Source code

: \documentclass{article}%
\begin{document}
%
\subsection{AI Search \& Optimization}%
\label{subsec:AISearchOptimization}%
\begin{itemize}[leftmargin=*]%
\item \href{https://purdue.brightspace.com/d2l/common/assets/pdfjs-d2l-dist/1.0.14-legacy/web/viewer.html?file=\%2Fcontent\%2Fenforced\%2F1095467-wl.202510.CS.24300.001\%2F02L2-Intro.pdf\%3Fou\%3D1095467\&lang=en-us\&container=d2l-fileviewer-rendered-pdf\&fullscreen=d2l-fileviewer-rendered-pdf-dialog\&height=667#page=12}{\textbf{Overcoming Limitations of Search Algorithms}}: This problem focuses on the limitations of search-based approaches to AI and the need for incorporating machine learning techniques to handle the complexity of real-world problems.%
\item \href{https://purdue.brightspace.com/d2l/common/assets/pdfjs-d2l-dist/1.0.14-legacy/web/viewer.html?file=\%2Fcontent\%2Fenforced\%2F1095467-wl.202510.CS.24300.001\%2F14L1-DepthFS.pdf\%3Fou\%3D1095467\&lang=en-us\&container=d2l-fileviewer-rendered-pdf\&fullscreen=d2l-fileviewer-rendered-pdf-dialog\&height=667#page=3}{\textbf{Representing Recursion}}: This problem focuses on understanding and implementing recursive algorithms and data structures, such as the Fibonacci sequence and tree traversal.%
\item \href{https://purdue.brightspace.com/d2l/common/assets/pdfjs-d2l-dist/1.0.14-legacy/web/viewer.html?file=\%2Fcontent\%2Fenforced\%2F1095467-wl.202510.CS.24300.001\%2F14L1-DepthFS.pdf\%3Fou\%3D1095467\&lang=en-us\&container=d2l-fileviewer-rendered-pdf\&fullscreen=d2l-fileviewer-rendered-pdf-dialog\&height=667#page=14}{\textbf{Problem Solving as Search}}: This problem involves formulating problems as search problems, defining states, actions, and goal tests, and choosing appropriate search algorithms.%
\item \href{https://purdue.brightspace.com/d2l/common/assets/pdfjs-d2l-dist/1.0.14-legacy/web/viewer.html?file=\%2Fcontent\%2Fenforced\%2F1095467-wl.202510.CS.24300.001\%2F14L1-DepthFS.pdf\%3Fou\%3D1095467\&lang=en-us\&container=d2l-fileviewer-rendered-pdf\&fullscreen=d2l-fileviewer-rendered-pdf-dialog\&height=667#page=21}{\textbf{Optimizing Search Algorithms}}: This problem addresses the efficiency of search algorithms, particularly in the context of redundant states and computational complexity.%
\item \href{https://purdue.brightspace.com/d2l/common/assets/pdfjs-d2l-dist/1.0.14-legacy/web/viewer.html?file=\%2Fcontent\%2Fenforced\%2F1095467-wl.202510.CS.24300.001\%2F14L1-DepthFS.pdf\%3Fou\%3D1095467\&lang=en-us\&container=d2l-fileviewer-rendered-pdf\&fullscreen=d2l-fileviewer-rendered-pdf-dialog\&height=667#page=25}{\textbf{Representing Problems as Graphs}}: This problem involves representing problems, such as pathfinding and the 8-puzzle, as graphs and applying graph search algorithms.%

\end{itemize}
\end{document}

┄┄┄┄┄┄┄┄┄┄

#### PROBLEM STATEMENT
Every entry must be set down again exactly as it reads.

#### EXERCISE OUTPUT
Source code

: \documentclass{article}%
\begin{document}
%
\subsection{AI Search \& Optimization}%
\label{subsec:AISearchOptimization}%
\begin{itemize}[leftmargin=*]%
\item \href{https://purdue.brightspace.com/d2l/common/assets/pdfjs-d2l-dist/1.0.14-legacy/web/viewer.html?file=\%2Fcontent\%2Fenforced\%2F1095467-wl.202510.CS.24300.001\%2F02L2-Intro.pdf\%3Fou\%3D1095467\&lang=en-us\&container=d2l-fileviewer-rendered-pdf\&fullscreen=d2l-fileviewer-rendered-pdf-dialog\&height=667#page=12}{\textbf{Overcoming Limitations of Search Algorithms}}: This problem focuses on the limitations of search-based approaches to AI and the need for incorporating machine learning techniques to handle the complexity of real-world problems.%
\item \href{https://purdue.brightspace.com/d2l/common/assets/pdfjs-d2l-dist/1.0.14-legacy/web/viewer.html?file=\%2Fcontent\%2Fenforced\%2F1095467-wl.202510.CS.24300.001\%2F14L1-DepthFS.pdf\%3Fou\%3D1095467\&lang=en-us\&container=d2l-fileviewer-rendered-pdf\&fullscreen=d2l-fileviewer-rendered-pdf-dialog\&height=667#page=3}{\textbf{Representing Recursion}}: This problem focuses on understanding and implementing recursive algorithms and data structures, such as the Fibonacci sequence and tree traversal.%
\item \href{https://purdue.brightspace.com/d2l/common/assets/pdfjs-d2l-dist/1.0.14-legacy/web/viewer.html?file=\%2Fcontent\%2Fenforced\%2F1095467-wl.202510.CS.24300.001\%2F14L1-DepthFS.pdf\%3Fou\%3D1095467\&lang=en-us\&container=d2l-fileviewer-rendered-pdf\&fullscreen=d2l-fileviewer-rendered-pdf-dialog\&height=667#page=14}{\textbf{Problem Solving as Search}}: This problem involves formulating problems as search problems, defining states, actions, and goal tests, and choosing appropriate search algorithms.%
\item \href{https://purdue.brightspace.com/d2l/common/assets/pdfjs-d2l-dist/1.0.14-legacy/web/viewer.html?file=\%2Fcontent\%2Fenforced\%2F1095467-wl.202510.CS.24300.001\%2F14L1-DepthFS.pdf\%3Fou\%3D1095467\&lang=en-us\&container=d2l-fileviewer-rendered-pdf\&fullscreen=d2l-fileviewer-rendered-pdf-dialog\&height=667#page=21}{\textbf{Optimizing Search Algorithms}}: This problem addresses the efficiency of search algorithms, particularly in the context of redundant states and computational complexity.%
\item \href{https://purdue.brightspace.com/d2l/common/assets/pdfjs-d2l-dist/1.0.14-legacy/web/viewer.html?file=\%2Fcontent\%2Fenforced\%2F1095467-wl.202510.CS.24300.001\%2F14L1-DepthFS.pdf\%3Fou\%3D1095467\&lang=en-us\&container=d2l-fileviewer-rendered-pdf\&fullscreen=d2l-fileviewer-rendered-pdf-dialog\&height=667#page=25}{\textbf{Representing Problems as Graphs}}: This problem involves representing problems, such as pathfinding and the 8-puzzle, as graphs and applying graph search algorithms.%

\end{itemize}
\end{document}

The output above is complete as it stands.